Primarily, the retinal rod cells – light-sensitive, specialized retinal receptor cells that activate at low light levels and provide night vision – are involved, but there may also be some involvement of the retinal cone cells, which function best in relatively bright light and provide color vision and greater visual acuity than do rod cells.

You can read more about retinitis pigmentosa research at What Is Retinitis Pigmentosa? by Frank J. Weinstock, MD, FACS at the VisionAware website.

More about the Research

From Optogenetics Restores Vision of Lab Mice, Could Soon Cure Acquired Blindness in Humans, via Medical Daily:

What our brains interpret as vision is actually the response of specialized cells in the eyes, known as retinal cells, to light stimuli. In those who were not born blind but rather acquired blindness over their lifetime, these retinal cells no longer function correctly because their light-sensing proteins are damaged. In the study, currently published in PLOS Biology, a team of researchers from the University of Berne in Switzerland attempted to replace the non-functioning cell parts with their own lab-engineered proteins, which they named Opto-mGluR6.

What sets Opto-mGluR6 apart from light-sensitive proteins occurring naturally in the eye is that these are particularly resilient to the effects of light. This means that their strength remains constant regardless of how much or how often they are hit with light. While Opto-mGluR6 is not the first lab-engineered light-sensitive protein, it differs from past models because it does not require a potentially damaging amount of light intensity in order to function.

Along with working under normal light stimuli, this novel protein also differs from past models because it is likely to be “invisible” to the host’s immune system, iflscience reported. This invisibility is advantageous because it means that the host’s body will likely not recognize the protein as an invading entity and unleash an attack.

The team introduced the engineered proteins into the eyes of blind mice using a modified virus. This method ensured that the protein could go directly to the surviving vision cells located deep within the eye. Opto-mGluR6 then replaced the no longer functioning photoreceptors and, in turn, restored the animals’ vision. The results are promising and the team hopes to reproduce the effects in human subjects.

More about the Study from PLoS Biology

From the article Discussion:

An ideal therapy for patients suffering from photoreceptor degeneration will not only restore the light sensitivity of the retina but will (a) also function at environmental light intensities, (b) be physiologically compatible with the surviving inner retina, (c) conserve a natural range of retinal ganglion cell (RGC) trigger features, and (d) be devoid of toxic and immunogenic [i.e., generating an immune response] side effects.
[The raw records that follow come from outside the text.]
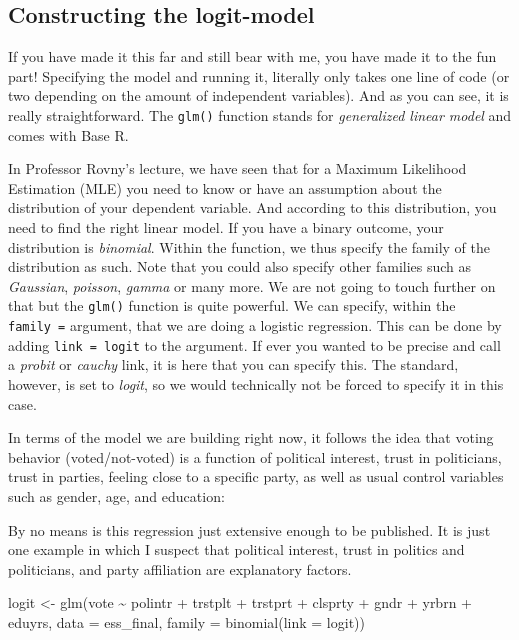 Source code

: \documentclass[
  letterpaper,
  DIV=11,
  numbers=noendperiod]{scrreprt}
\newenvironment{Shaded}{\begin{snugshade}}{\end{snugshade}}
\newcommand{\AttributeTok}[1]{\textcolor[rgb]{0.40,0.45,0.13}{#1}}
\newcommand{\FunctionTok}[1]{\textcolor[rgb]{0.28,0.35,0.67}{#1}}
\newcommand{\NormalTok}[1]{\textcolor[rgb]{0.00,0.23,0.31}{#1}}
\newcommand{\OtherTok}[1]{\textcolor[rgb]{0.00,0.23,0.31}{#1}}
\newcommand{\SpecialCharTok}[1]{\textcolor[rgb]{0.37,0.37,0.37}{#1}}
\begin{document}
\hypertarget{constructing-the-logit-model}{%
\subsection{Constructing the
logit-model}\label{constructing-the-logit-model}}

If you have made it this far and still bear with me, you have made it to
the fun part! Specifying the model and running it, literally only takes
one line of code (or two depending on the amount of independent
variables). And as you can see, it is really straightforward. The
\texttt{glm()} function stands for \emph{generalized linear model} and
comes with Base R.

In Professor Rovny's lecture, we have seen that for a Maximum Likelihood
Estimation (MLE) you need to know or have an assumption about the
distribution of your dependent variable. And according to this
distribution, you need to find the right linear model. If you have a
binary outcome, your distribution is \emph{binomial}. Within the
function, we thus specify the family of the distribution as such. Note
that you could also specify other families such as \emph{Gaussian},
\emph{poisson}, \emph{gamma} or many more. We are not going to touch
further on that but the \texttt{glm()} function is quite powerful. We
can specify, within the \texttt{family\ =} argument, that we are doing a
logistic regression. This can be done by adding \texttt{link\ =\ logit}
to the argument. If ever you wanted to be precise and call a
\emph{probit} or \emph{cauchy} link, it is here that you can specify
this. The standard, however, is set to \emph{logit}, so we would
technically not be forced to specify it in this case.

In terms of the model we are building right now, it follows the idea
that voting behavior (voted/not-voted) is a function of political
interest, trust in politicians, trust in parties, feeling close to a
specific party, as well as usual control variables such as gender, age,
and education:

By no means is this regression just extensive enough to be published. It
is just one example in which I suspect that political interest, trust in
politics and politicians, and party affiliation are explanatory factors.

\begin{Shaded}
\begin{Highlighting}[]
\NormalTok{logit }\OtherTok{\textless{}{-}} \FunctionTok{glm}\NormalTok{(vote }\SpecialCharTok{\textasciitilde{}}\NormalTok{ polintr }\SpecialCharTok{+}\NormalTok{ trstplt }\SpecialCharTok{+}\NormalTok{ trstprt }\SpecialCharTok{+}\NormalTok{ clsprty }\SpecialCharTok{+}\NormalTok{ gndr }\SpecialCharTok{+} 
\NormalTok{               yrbrn }\SpecialCharTok{+}\NormalTok{ eduyrs, }
             \AttributeTok{data =}\NormalTok{ ess\_final, }
             \AttributeTok{family =} \FunctionTok{binomial}\NormalTok{(}\AttributeTok{link =}\NormalTok{ logit))}
\end{Highlighting}
\end{Shaded}
\end{document}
[Editor’s note: Retinal ganglion cells (RGCs), are neurons, or nervous system cells. They are located near the inner surface of the retina and give rise to optic nerve fibers that transmit information from the retina to several regions in the brain.]

All of this should be accomplished with a minimally invasive and safe clinical technology. Opto-mGluR6, which overcomes most shortfalls of existing optogenetic tools, meets most of these criteria and enhances the clinical feasibility of optogenetic vision recovery.

We showed that Opto-mGluR6 targeted to retinal [cells] of mice suffering from photoreceptor degeneration not only recovers light sensitivity in RGCs at moderate light intensities but also reestablishes diverse RGC light responses comprising ON, OFF, ON-OFF, sustained, and transient responses.